System 1 thinking is so typically distorted and commonplace in decision-making groups that research has shown that decisions can be improved if members don’t meet. Statistical groups are sometimes superior because they focus on the task and eliminate social influences. But statistical groups do not have the epistemic advantage of communication which, if participants can overcome their distortions and improve their argumentative skills, has the potential of producing new knowledge and creative outcomes.

Statistical non-interactive groups may offer some decision-making advantages that accrue through the cumulative effects of individual knowledge and information. But they are quite deficient when dealing with deep differences and those who are intolerant and prejudice prone. The value and effectiveness of the contact hypothesis is a well-established and even demonstrates positive results with the most intolerant and ideological. Threat and anxiety reduction are one of the theoretical benefits of contact and these apply also to the highly intolerant.

 

Stories as Arguments

Stories play an important role in asymmetric ethnopolitical conflicts with each side using stories to legitimize their own experiences. Sometimes stories contribute to polarization between the two sides and strengthen the tendency to exclude others and classify them as morally objectionable. But stories play a particularly important role in asymmetric conflicts because the root of such conflicts is the relationship between adversaries and the influences of culture and history on these relationships. It is stories that carry meaning and narrate culture and history. Stories are the data that conflict participants in asymmetric conflicts use to support their version of history. Consequently, stories serve as powerful expressions of subjective reality that on the one hand must be taken seriously as a picture of the lived world of the participant, but are also used as arguments that can be examined and challenged.

narrative as argument

Stories as Arguments

Treating stories as arguments is a powerful form of communication analysis that resonates with human experiences. For asymmetrical conflict, narrative can be a communicative technique for pursuing common interests. In other words, a narrative is a story that relates to events and people. It has a plot, a storyline, and cast of characters. When someone tells a story, even an ethnopolitical narrative characterized by loss or violence, the story illustrates a reality of their life. The narrative has personal and ideological value to the individual and represents a lived experience that must be made sensible. A story that relates a real experience is the basic mechanism for conveying the nature of reality including judgments and the truth value of certain statements. It is both an individual subjectivity that is susceptible to all of the confusions and distortions individuals are capable of, as well as a story built on argument principles. If an Israeli is listening to the story of a Palestinian and the Palestinian tells the tale of oppression and difficult circumstances, along with subplots of personal experiences concerning confrontations with the military and violence, then that story is real to the individual and subject to debate and discussion, albeit difficult debate and discussion. The same is true for a Palestinian listening to an Israeli talk about historical discrimination, the state of Israel, and the moral and legal difficulties of the conflict.
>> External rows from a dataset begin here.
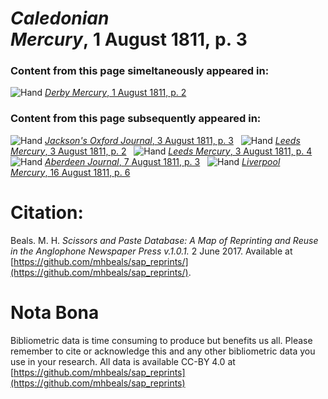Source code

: # *Caledonian Mercury*, 1 August 1811, p. 3  
  
### Content from this page simeltaneously appeared in:  
![Hand](http://scissorsandpaste.net/wp-content/uploads/2017/06/smallhandpointer.png) [*Derby Mercury*, 1 August 1811, p. 2](https://mhbeals.github.io/sap_html/Derby-Mercury/Derby-Mercury-1-August-1811-p-2)  
  
### Content from this page subsequently appeared in:  
![Hand](http://scissorsandpaste.net/wp-content/uploads/2017/06/smallhandpointer.png) [*Jackson's Oxford Journal*, 3 August 1811, p. 3](https://mhbeals.github.io/sap_html/Jackson's-Oxford-Journal/Jackson's-Oxford-Journal-3-August-1811-p-3)  
![Hand](http://scissorsandpaste.net/wp-content/uploads/2017/06/smallhandpointer.png) [*Leeds Mercury*, 3 August 1811, p. 2](https://mhbeals.github.io/sap_html/Leeds-Mercury/Leeds-Mercury-3-August-1811-p-2)  
![Hand](http://scissorsandpaste.net/wp-content/uploads/2017/06/smallhandpointer.png) [*Leeds Mercury*, 3 August 1811, p. 4](https://mhbeals.github.io/sap_html/Leeds-Mercury/Leeds-Mercury-3-August-1811-p-4)  
![Hand](http://scissorsandpaste.net/wp-content/uploads/2017/06/smallhandpointer.png) [*Aberdeen Journal*, 7 August 1811, p. 3](https://mhbeals.github.io/sap_html/Aberdeen-Journal/Aberdeen-Journal-7-August-1811-p-3)  
![Hand](http://scissorsandpaste.net/wp-content/uploads/2017/06/smallhandpointer.png) [*Liverpool Mercury*, 16 August 1811, p. 6](https://mhbeals.github.io/sap_html/Liverpool-Mercury/Liverpool-Mercury-16-August-1811-p-6)  


# Citation: 

Beals. M. H. *Scissors and Paste Database: A Map of Reprinting and Reuse in the Anglophone Newspaper Press v.1.0.1.* 2 June 2017. Available at [https://github.com/mhbeals/sap_reprints/](https://github.com/mhbeals/sap_reprints/). 

# Nota Bona

Bibliometric data is time consuming to produce but benefits us all. Please remember to cite or acknowledge this and any other bibliometric data you use in your research. All data is available CC-BY 4.0 at [https://github.com/mhbeals/sap_reprints](https://github.com/mhbeals/sap_reprints)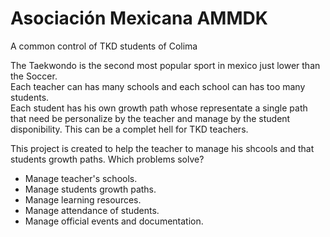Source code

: # Asociación Mexicana AMMDK

A common control of TKD students of Colima

The Taekwondo is the second most popular sport in mexico just lower than the Soccer. <br/>
Each teacher can has many schools and each school can has too many students. <br/>
Each student has his own growth path whose representate a single path that need be personalize by the teacher and manage by the student disponibility. This can be a complet hell for TKD teachers.<br/>


This project is created to help the teacher to manage his shcools and that students growth paths. Which problems solve?
* Manage teacher's schools.
* Manage students growth paths.
* Manage learning resources.
* Manage attendance of students.
* Manage official events and documentation.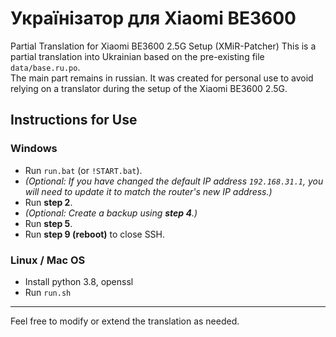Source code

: # Українізатор для Xiaomi BE3600

Partial Translation for Xiaomi BE3600 2.5G Setup (XMiR-Patcher)
This is a partial translation into Ukrainian based on the pre-existing file `data/base.ru.po`.  
The main part remains in russian. It was created for personal use to avoid relying on a translator during the setup of the Xiaomi BE3600 2.5G.

## Instructions for Use
### Windows
*  Run `run.bat` (or `!START.bat`).  
*  *(Optional: If you have changed the default IP address `192.168.31.1`, you will need to update it to match the router's new IP address.)*
*  Run **step 2**.
*  *(Optional: Create a backup using **step 4**.)*
*  Run **step 5**.
*  Run **step 9 (reboot)** to close SSH.

### Linux / Mac OS

* Install python 3.8, openssl
* Run `run.sh`

---

Feel free to modify or extend the translation as needed.
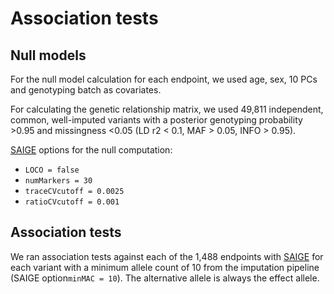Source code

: # Association tests

## Null models

For the null model calculation for each endpoint, we used age, sex, 10 PCs and genotyping batch as covariates.

For calculating the genetic relationship matrix, we used 49,811 independent, common, well-imputed variants with a posterior genotyping probability &gt;0.95 and missingness &lt;0.05 \(LD r2 &lt; 0.1, MAF &gt; 0.05, INFO &gt; 0.95\).

[SAIGE](https://github.com/weizhouUMICH/SAIGE/) options for the null computation: 

* `LOCO = false`
* `numMarkers = 30`
* `traceCVcutoff = 0.0025`
* `ratioCVcutoff = 0.001`

## Association tests

We ran association tests against each of the 1,488 endpoints with [SAIGE](https://github.com/weizhouUMICH/SAIGE/) for each variant with a minimum allele count of 10 from the imputation pipeline \(SAIGE option`minMAC = 10`\). The alternative allele is always the effect allele. 

## 

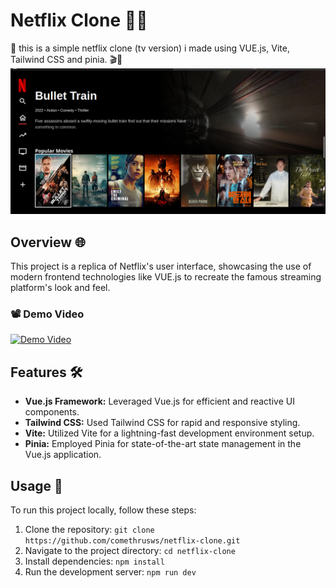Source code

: # Netflix Clone 🎥🍿

🚀 this is a simple netflix clone (tv version) i made using VUE.js, Vite, Tailwind CSS and pinia. 🎬🌟
![App Screenshot](DEMO/app.png)

## Overview 🌐

This project is a replica of Netflix's user interface, showcasing the use of modern frontend technologies like VUE.js to recreate the famous streaming platform's look and feel.

### 📽️ Demo Video

[![Demo Video](https://img.youtube.com/vi/97SdQVQ34-0?si=cZM8O_ncKTQNOQuF/0.jpg)](https://www.youtube.com/watch?v=97SdQVQ34-0&feature=youtu.be)


## Features 🛠️

- **Vue.js Framework:** Leveraged Vue.js for efficient and reactive UI components.
- **Tailwind CSS:** Used Tailwind CSS for rapid and responsive styling.
- **Vite:** Utilized Vite for a lightning-fast development environment setup.
- **Pinia:** Employed Pinia for state-of-the-art state management in the Vue.js application.

## Usage 🚀

To run this project locally, follow these steps:

1. Clone the repository: `git clone https://github.com/comethrusws/netflix-clone.git`
2. Navigate to the project directory: `cd netflix-clone`
3. Install dependencies: `npm install`
4. Run the development server: `npm run dev`
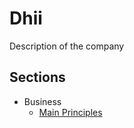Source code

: # Dhii

Description of the company

## Sections

* Business
    - [Main Principles]


[Main Principles]:              ./main-principles.md
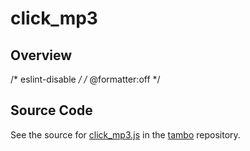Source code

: # click_mp3

## Overview

/* eslint-disable */
/* @formatter:off */



## Source Code

See the source for [click_mp3.js](https://github.com/phetsims/tambo/blob/main/sounds/click_mp3.js) in the [tambo](https://github.com/phetsims/tambo) repository.
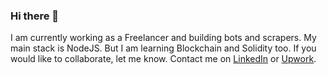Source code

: ### Hi there 👋

I am currently working as a Freelancer and building bots and scrapers. My main stack is NodeJS. But I am learning Blockchain and Solidity too. If you would like to collaborate, let me know. Contact me on [LinkedIn](https://www.linkedin.com/in/ivan-karabadzhak-42712113b/) or [Upwork](https://www.upwork.com/freelancers/ivank6).

<!--
**Jakeroid/Jakeroid** is a ✨ _special_ ✨ repository because its `README.md` (this file) appears on your GitHub profile.

Here are some ideas to get you started:

- 🔭 I’m currently working on ...
- 🌱 I’m currently learning ...
- 👯 I’m looking to collaborate on ...
- 🤔 I’m looking for help with ...
- 💬 Ask me about ...
- 📫 How to reach me: ...
- 😄 Pronouns: ...
- ⚡ Fun fact: ...
-->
The stories are part of personal experiences and representative of the different ways of speaking and knowing that must be explored in dialogue by all participants.

The high standard of argument proposed by deliberation theorists is realistically out of reach and not descriptive of actual deliberation, which is more emotional than rational and rooted in “conversation argument” rather than theoretical models of argument. In the traditional description of an argument it is a formal structure that exists independently of individuals. Hence, it is not unusual to see diagrams illustrating formal relationships about claims, data, and conclusions. But conversational reasoning, which is where storytelling that functions as argument is expressed, views communication as pragmatic. A “conversational” argument is concerned with presumptive reasoning rather than logic.

Presumptive reasoning is based on pragmatics and draws conclusions from context in general usage of the term rather than from formal structure. This type of conversational reasoning is statistical in that it assumes a certain relationship exists. For example, I might say John (x) supports government welfare programs (A) and is therefore a Democrat (B). The relationship between (A) and (B) is presumptive or statistical in that the association is defensible but certainly not logically required. There are situations where (A) is not (B) and there can be conversational inconsistency. Certainly the idea of “supporting government programs” and “being a Democrat” can be definitionally inconsistent.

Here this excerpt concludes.